Assurez-vous que la banque est assurée

La première chose que vous devez rechercher dans une banque est qu’elle est assurée. Si c’est le cas, cela signifie que vous êtes couvert pour des pertes d’au moins 250 000 CHF si la banque fait faillite.

Examinez les frais bancaires et les coûts associés

Il faut ensuite déterminer quels sont les frais que la banque prélève. Évaluez si les frais s’appliquent ou non à vous, si les frais en valent la peine en échange d’avantages et s’il existe un moyen d’y renoncer ou de les éviter.

Réfléchissez à cela : Des frais d’entretien de 8 CHF par mois pendant 5 ans représentent près de 500 CHF. Si vous pensez que 500 CHF pourraient être mieux dépensés ou investis, faites vos choix en conséquence. Les frais sont particulièrement pertinents si vous prévoyez d’avoir plusieurs comptes pour gérer vos finances.

Décidez du type de banque que vous souhaitez

Vous n’êtes pas confiné à la banque la plus proche ou la plus connue. Bien qu’il puisse être utile de se renseigner, faites vos propres recherches car beaucoup de gens choisissent une banque par commodité, plutôt que de creuser tous les facteurs en jeu.

Il existe de nombreuses options qui ont chacune leurs propres avantages et inconvénients.

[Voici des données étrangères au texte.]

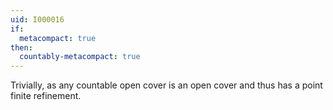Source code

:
 ```yaml
---
uid: I000016
if:
  metacompact: true
then:
  countably-metacompact: true
---
```

Trivially, as any countable open cover is an open cover and thus has a point finite refinement.

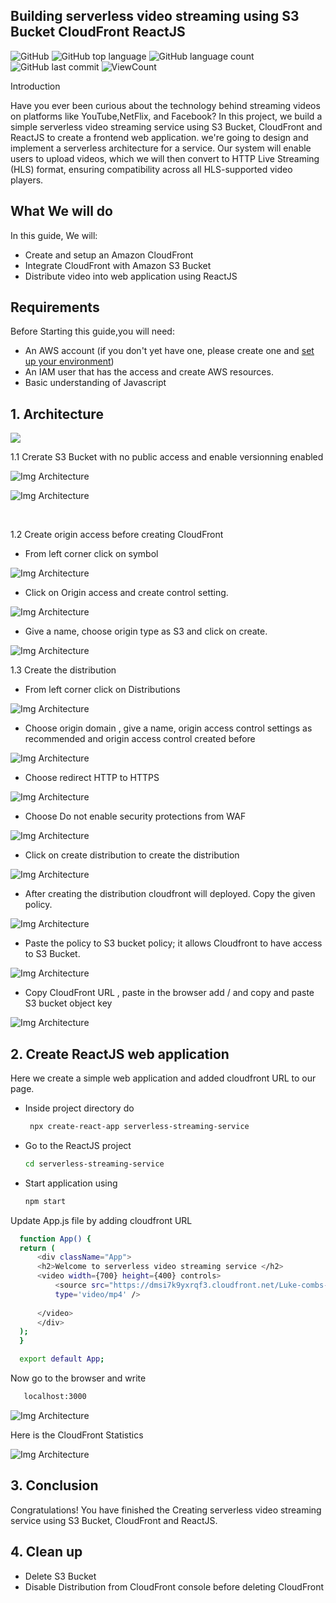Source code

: ## Building serverless video streaming using S3 Bucket CloudFront ReactJS

![GitHub](https://img.shields.io/github/license/fermat01/Building-serverless-video-streaming-using-S3-Bucket-CloudFront-ReactJS?style=flat)
![GitHub top language](https://img.shields.io/github/languages/top/fermat01/Building-serverless-video-streaming-using-S3-Bucket-CloudFront-ReactJS?style=flat)
![GitHub language count](https://img.shields.io/github/languages/count/fermat01/Building-serverless-video-streaming-using-S3-Bucket-CloudFront-ReactJS?style=flat)
![GitHub last commit](https://img.shields.io/github/last-commit/fermat01/Building-serverless-video-streaming-using-S3-Bucket-CloudFront-ReactJS?style=flat)
![ViewCount](https://views.whatilearened.today/views/github/fermat01/Building-serverless-video-streaming-using-S3-Bucket-CloudFront-ReactJS.svg?cache=remove)

Introduction

Have you ever been curious about the technology behind streaming videos on platforms like YouTube,NetFlix, and Facebook? In this project, we build a simple serverless video streaming service using S3 Bucket, CloudFront and ReactJS to create a frontend web application.
we're going to design and implement a serverless architecture for a service. Our system will enable users to upload videos, which we will then convert to HTTP Live Streaming (HLS) format, ensuring compatibility across all HLS-supported video players.

## What We will do

In this guide, We will:

- Create and setup an Amazon CloudFront
- Integrate CloudFront with Amazon S3 Bucket
- Distribute video into web application using ReactJS

## Requirements

Before Starting this guide,you will need:

- An AWS account (if you don't yet have one, please create one and [set up your environment](https://aws.amazon.com/getting-started/guides/setup-environment/))
- An IAM user that has the access and create AWS resources.
- Basic understanding of Javascript

## 1. Architecture

<img src="images/serverless-streaming-app.gif" > 

 <br />

1.1 Crerate S3 Bucket with no public access and enable versionning enabled

 ![Img Architecture](images/s3bucket.png) 



 ![Img Architecture](images/bucket2.png) 

 <br />

1.2 Create origin access before creating CloudFront


- From left corner click on symbol

 ![Img Architecture](images/OAC00.png) 

 
- Click on Origin access and create control setting.
  
![Img Architecture](images/OAC0.png)

- Give a name, choose origin type as S3 and click on create.
  
![Img Architecture](images/OAC2.png) 

1.3 Create the distribution

- From left corner click on Distributions
  
![Img Architecture](images/distribution1.png)

- Choose origin domain , give a name,  origin access control settings as recommended and origin access control created before  

![Img Architecture](images/distribution2.png)
- Choose redirect HTTP to HTTPS 
  
![Img Architecture](images/distribution3.png)

- Choose Do not enable security protections from WAF
  
![Img Architecture](images/distribution5.png)

- Click on create distribution to create the distribution
  
![Img Architecture](images/distribution4.png)


- After creating the distribution cloudfront will deployed. Copy the given policy.
  

![Img Architecture](images/update-cloudFront-policy.png)

- Paste the policy to S3 bucket policy; it allows Cloudfront to have access to S3 Bucket.
  

![Img Architecture](images/s3-bucket-policy-updated.png)


- Copy CloudFront URL , paste in the browser add / and copy and paste S3 bucket object key 
 

![Img Architecture](images/test1.png)


## 2. Create ReactJS web application <br />
   
 Here we create a simple web application and added cloudfront URL to our page.

-  Inside project directory do <br/>
   ```bash
    npx create-react-app serverless-streaming-service
   ```
- Go to the ReactJS project <br/>
    ```bash
   cd serverless-streaming-service
   ```
- Start application using <br/>

    ```bash
    npm start
    ```
Update App.js file by adding cloudfront URL

  ```bash 
    function App() {
    return (
        <div className="App">
        <h2>Welcome to serverless video streaming service </h2>
        <video width={700} height={400} controls>
            <source src="https://dmsi7k9yxrqf3.cloudfront.net/Luke-combs-and-Tracy-Chapman.mp4"
            type='video/mp4' />
            
        </video>
        </div>
    );
    }

    export default App;
```
Now go to the browser and write
```bash 
   localhost:3000
```

![Img Architecture](images/final.png)

Here is the CloudFront Statistics 

![Img Architecture](images/statCloudFront.png)

## 3. Conclusion <br />

Congratulations! You have finished the Creating serverless video streaming service using S3 Bucket, CloudFront and ReactJS.

##  4. Clean up

- Delete S3 Bucket
- Disable Distribution from CloudFront console before deleting CloudFront
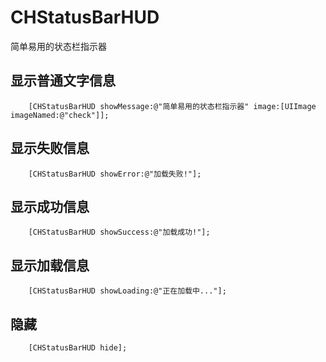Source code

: # CHStatusBarHUD
简单易用的状态栏指示器

## 显示普通文字信息
```objc
    [CHStatusBarHUD showMessage:@"简单易用的状态栏指示器" image:[UIImage imageNamed:@"check"]];
```

## 显示失败信息
```objc
    [CHStatusBarHUD showError:@"加载失败!"];
```

## 显示成功信息
```objc
    [CHStatusBarHUD showSuccess:@"加载成功!"];
```

## 显示加载信息
```objc
    [CHStatusBarHUD showLoading:@"正在加载中..."];
```

## 隐藏
```objc
    [CHStatusBarHUD hide];
```
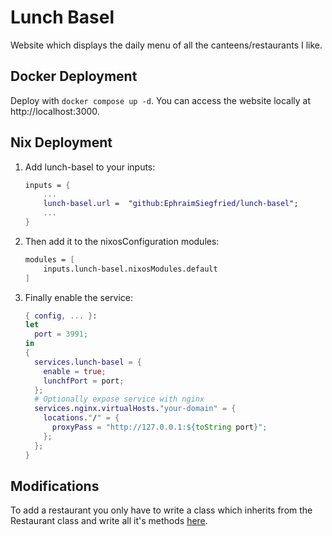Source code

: # Lunch Basel

Website which displays the daily menu of all the canteens/restaurants I like.

## Docker Deployment

Deploy with `docker compose up -d`. You can access the website locally at
http://localhost:3000.

## Nix Deployment

1. Add lunch-basel to your inputs:

   ```nix
   inputs = {
       ...
       lunch-basel.url =  "github:EphraimSiegfried/lunch-basel";
       ...
   }
   ```
2. Then add it to the nixosConfiguration modules:

   ```nix
   modules = [
       inputs.lunch-basel.nixosModules.default
   ]
   ```

3. Finally enable the service:

   ```nix
   { config, ... }:
   let
     port = 3991;
   in
   {
     services.lunch-basel = {
       enable = true;
       lunchfPort = port;
     };
     # Optionally expose service with nginx
     services.nginx.virtualHosts."your-domain" = {
       locations."/" = {
         proxyPass = "http://127.0.0.1:${toString port}";
       };
     };
   }
   ```

## Modifications

To add a restaurant you only have to write a class which inherits from the
Restaurant class and write all it's methods
[here](./backend/lunchb/restaurants.py).

```
```
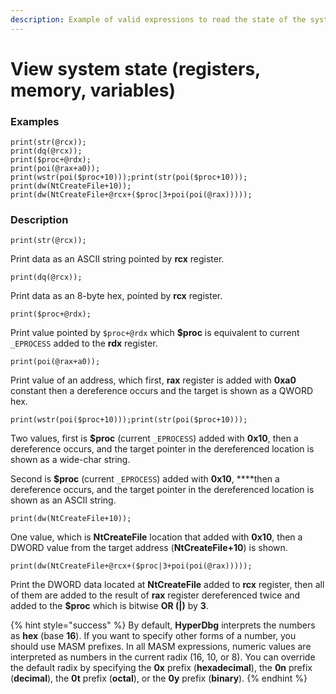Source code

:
 ```yaml
---
description: Example of valid expressions to read the state of the system
---
```


# View system state \(registers, memory, variables\)

### Examples

```text
print(str(@rcx));
print(dq(@rcx));
print($proc+@rdx);
print(poi(@rax+a0));
print(wstr(poi($proc+10)));print(str(poi($proc+10)));
print(dw(NtCreateFile+10));
print(dw(NtCreateFile+@rcx+($proc|3+poi(poi(@rax)))));
```

### Description

`print(str(@rcx));`

Print data as an ASCII string pointed by **rcx** register.

`print(dq(@rcx));`

Print data as an 8-byte hex, pointed by **rcx** register.

`print($proc+@rdx);`

Print value pointed by `$proc+@rdx`  which **$proc** is equivalent to current `_EPROCESS`  added to the **rdx** register.

`print(poi(@rax+a0));`

Print value of an address, which first, **rax** register is added with **0xa0** constant then a dereference occurs and the target is shown as a QWORD hex.

`print(wstr(poi($proc+10)));print(str(poi($proc+10)));`

Two values, first is **$proc** \(current `_EPROCESS`\) added with **0x10**, then a dereference occurs, and the target pointer in the dereferenced location is shown as a wide-char string.

Second is **$proc** \(current `_EPROCESS`\) added with **0x10**, ****then a dereference occurs, and the target pointer in the dereferenced location is shown as an ASCII string.

`print(dw(NtCreateFile+10));`

One value, which is **NtCreateFile** location that added with **0x10**, then a DWORD value from the target address \(**NtCreateFile+10**\) is shown.

`print(dw(NtCreateFile+@rcx+($proc|3+poi(poi(@rax)))));`

Print the DWORD data located at **NtCreateFile** added to **rcx** register, then all of them are added to the result of **rax** register dereferenced twice and added to the **$proc** which is bitwise **OR \(\|\)** by **3**.

{% hint style="success" %}
By default, **HyperDbg** interprets the numbers as **hex** \(base **16**\). If you want to specify other forms of a number, you should use MASM prefixes. In all MASM expressions, numeric values are interpreted as numbers in the current radix \(16, 10, or 8\). You can override the default radix by specifying the **0x** prefix \(**hexadecimal**\), the **0n** prefix \(**decimal**\), the **0t** prefix \(**octal**\), or the **0y** prefix \(**binary**\).
{% endhint %}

Les grandes banques : Ces géants nationaux ont de nombreuses succursales et emplacements de guichets automatiques, une reconnaissance de leur nom et des partenariats potentiels avec d’autres sociétés qui pourraient vous procurer des avantages en tant que titulaire d’un compte. Leur service clientèle peut avoir des heures d’ouverture prolongées, mais il peut aussi être moins personnel en raison du volume de clients avec lesquels ils traitent quotidiennement. Il est beaucoup plus probable que vous ayez des frais de compte auprès de ces grandes banques.

Banques locales : Ces banques de proximité pourraient faire plus pour redonner et stimuler l’économie régionale. Les banques détenues par des Noirs en sont un bon exemple. Leurs services peuvent être limités par rapport à ceux de leurs concurrents plus importants, et si vous voyagez souvent, vous risquez de ne pas profiter de la commodité de lieux de grande envergure.

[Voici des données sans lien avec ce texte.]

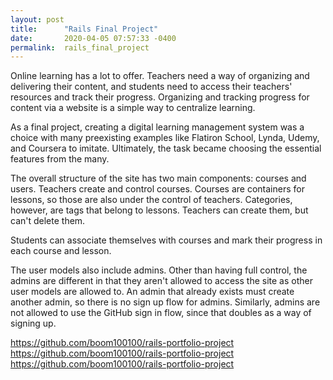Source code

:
 ```yaml
---
layout: post
title:      "Rails Final Project"
date:       2020-04-05 07:57:33 -0400
permalink:  rails_final_project
---
```


Online learning has a lot to offer. Teachers need a way of organizing and delivering their content, and students need to access their teachers' resources and track their progress. Organizing and tracking progress for content via a website is a simple way to centralize learning.

As a final project, creating a digital learning management system was a choice with many preexisting examples like Flatiron School, Lynda, Udemy, and Coursera to imitate. Ultimately, the task became choosing the essential features from the many.

The overall structure of the site has two main components: courses and users. Teachers create and control courses. Courses are containers for lessons, so those are also under the control of teachers. Categories, however, are tags that belong to lessons. Teachers can create them, but can't delete them.

Students can associate themselves with courses and mark their progress in each course and lesson.

The user models also include admins. Other than having full control, the admins are different in that they aren't allowed to access the site as other user models are allowed to. An admin that already exists must create another admin, so there is no sign up flow for admins. Similarly, admins are not allowed to use the GitHub sign in flow, since that doubles as a way of signing up.




















https://github.com/boom100100/rails-portfolio-project
https://github.com/boom100100/rails-portfolio-project
https://github.com/boom100100/rails-portfolio-project

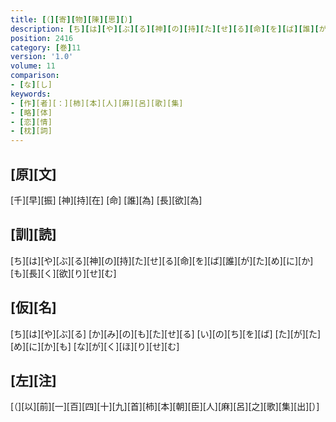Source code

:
 ```yaml
---
title: [（][寄][物][陳][思][）]
description: [ち][は][や][ぶ][る][神][の][持][た][せ][る][命][を][ば][誰][が][た][め][に][か][も][長][く][欲][り][せ][む]
position: 2416
category: [巻]11
version: '1.0'
volume: 11
comparison:
- [な][し]
keywords:
- [作][者][：][柿][本][人][麻][呂][歌][集]
- [略][体]
- [恋][情]
- [枕][詞]
---
```


## [原][文]

[千][早][振] [神][持][在] [命] [誰][為] [長][欲][為]

## [訓][読]

[ち][は][や][ぶ][る][神][の][持][た][せ][る][命][を][ば][誰][が][た][め][に][か][も][長][く][欲][り][せ][む]

## [仮][名]

[ち][は][や][ぶ][る] [か][み][の][も][た][せ][る] [い][の][ち][を][ば] [た][が][た][め][に][か][も] [な][が][く][ほ][り][せ][む]

## [左][注]

[（][以][前][一][百][四][十][九][首][柿][本][朝][臣][人][麻][呂][之][歌][集][出][）]
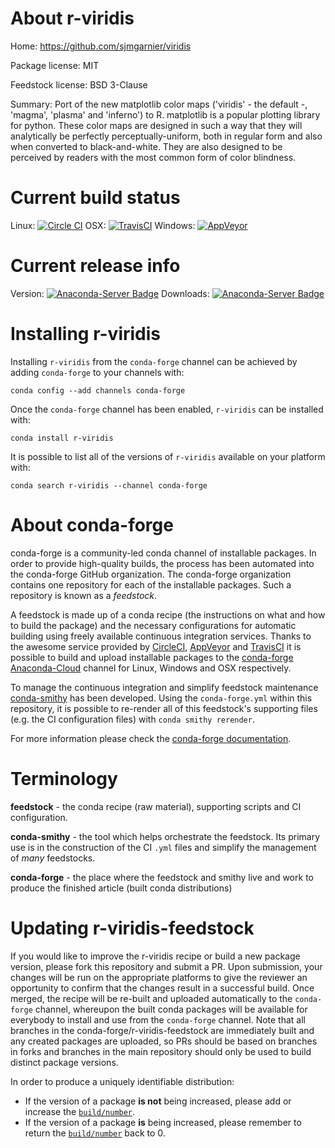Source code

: About r-viridis
===============

Home: https://github.com/sjmgarnier/viridis

Package license: MIT

Feedstock license: BSD 3-Clause

Summary: Port of the new matplotlib color maps ('viridis' - the default -, 'magma', 'plasma'
and 'inferno') to R. matplotlib is a popular plotting
library for python. These color maps are designed in such a way that they will
analytically be perfectly perceptually-uniform, both in regular form and also when
converted to black-and-white. They are also designed to be perceived by readers
with the most common form of color blindness.




Current build status
====================

Linux: [![Circle CI](https://circleci.com/gh/conda-forge/r-viridis-feedstock.svg?style=shield)](https://circleci.com/gh/conda-forge/r-viridis-feedstock)
OSX: [![TravisCI](https://travis-ci.org/conda-forge/r-viridis-feedstock.svg?branch=master)](https://travis-ci.org/conda-forge/r-viridis-feedstock)
Windows: [![AppVeyor](https://ci.appveyor.com/api/projects/status/github/conda-forge/r-viridis-feedstock?svg=True)](https://ci.appveyor.com/project/conda-forge/r-viridis-feedstock/branch/master)

Current release info
====================
Version: [![Anaconda-Server Badge](https://anaconda.org/conda-forge/r-viridis/badges/version.svg)](https://anaconda.org/conda-forge/r-viridis)
Downloads: [![Anaconda-Server Badge](https://anaconda.org/conda-forge/r-viridis/badges/downloads.svg)](https://anaconda.org/conda-forge/r-viridis)

Installing r-viridis
====================

Installing `r-viridis` from the `conda-forge` channel can be achieved by adding `conda-forge` to your channels with:

```
conda config --add channels conda-forge
```

Once the `conda-forge` channel has been enabled, `r-viridis` can be installed with:

```
conda install r-viridis
```

It is possible to list all of the versions of `r-viridis` available on your platform with:

```
conda search r-viridis --channel conda-forge
```


About conda-forge
=================

conda-forge is a community-led conda channel of installable packages.
In order to provide high-quality builds, the process has been automated into the
conda-forge GitHub organization. The conda-forge organization contains one repository
for each of the installable packages. Such a repository is known as a *feedstock*.

A feedstock is made up of a conda recipe (the instructions on what and how to build
the package) and the necessary configurations for automatic building using freely
available continuous integration services. Thanks to the awesome service provided by
[CircleCI](https://circleci.com/), [AppVeyor](http://www.appveyor.com/)
and [TravisCI](https://travis-ci.org/) it is possible to build and upload installable
packages to the [conda-forge](https://anaconda.org/conda-forge)
[Anaconda-Cloud](http://docs.anaconda.org/) channel for Linux, Windows and OSX respectively.

To manage the continuous integration and simplify feedstock maintenance
[conda-smithy](http://github.com/conda-forge/conda-smithy) has been developed.
Using the ``conda-forge.yml`` within this repository, it is possible to re-render all of
this feedstock's supporting files (e.g. the CI configuration files) with ``conda smithy rerender``.

For more information please check the [conda-forge documentation](https://conda-forge.org/docs/).

Terminology
===========

**feedstock** - the conda recipe (raw material), supporting scripts and CI configuration.

**conda-smithy** - the tool which helps orchestrate the feedstock.
                   Its primary use is in the construction of the CI ``.yml`` files
                   and simplify the management of *many* feedstocks.

**conda-forge** - the place where the feedstock and smithy live and work to
                  produce the finished article (built conda distributions)


Updating r-viridis-feedstock
============================

If you would like to improve the r-viridis recipe or build a new
package version, please fork this repository and submit a PR. Upon submission,
your changes will be run on the appropriate platforms to give the reviewer an
opportunity to confirm that the changes result in a successful build. Once
merged, the recipe will be re-built and uploaded automatically to the
`conda-forge` channel, whereupon the built conda packages will be available for
everybody to install and use from the `conda-forge` channel.
Note that all branches in the conda-forge/r-viridis-feedstock are
immediately built and any created packages are uploaded, so PRs should be based
on branches in forks and branches in the main repository should only be used to
build distinct package versions.

In order to produce a uniquely identifiable distribution:
 * If the version of a package **is not** being increased, please add or increase
   the [``build/number``](http://conda.pydata.org/docs/building/meta-yaml.html#build-number-and-string).
 * If the version of a package **is** being increased, please remember to return
   the [``build/number``](http://conda.pydata.org/docs/building/meta-yaml.html#build-number-and-string)
   back to 0.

Les coopératives de crédit : Très similaires aux banques régionales en service, les coopératives de crédit ont une structure à but non lucratif et sont détenues par les clients. (Les banques classiques sont détenues par les investisseurs.) Cela signifie que vous devenez partiellement propriétaire lorsque vous ouvrez un compte dans une coopérative de crédit et que vous déposez de l’argent. Les petites coopératives de crédit ont tendance à avoir un processus d’approbation de prêt plus facile. Toutefois, ces petites institutions ont une portée moindre que les grands noms de la banque.

Banques en ligne : Les banques en ligne fonctionnent entièrement sur le web, ce qui est à la fois un avantage et un inconvénient selon votre relation avec la technologie. Les services bancaires en ligne sont souvent gratuits et peuvent même être assortis de taux d’intérêt plus élevés que ceux des banques traditionnelles, mais il peut être intéressant de détenir un compte auprès d’une banque physique ou d’une coopérative de crédit, surtout si vous devez souvent utiliser des chèques ou de l’argent liquide. Certaines grandes banques proposent des services bancaires en ligne, ce qui peut être une option hybride pour vous.

En conclusion

La bonne nouvelle, c’est qu’il existe de nombreux choix pour vous aider à gérer votre argent. Le plus difficile est de savoir quelle est la meilleure solution. N’ayez pas peur de faire le tour du marché avant de vous engager. Même si elle vous offre un compte gratuit, cette banque gagnera beaucoup d’argent grâce à vos dépôts, vous méritez donc l’institution qui vous convient.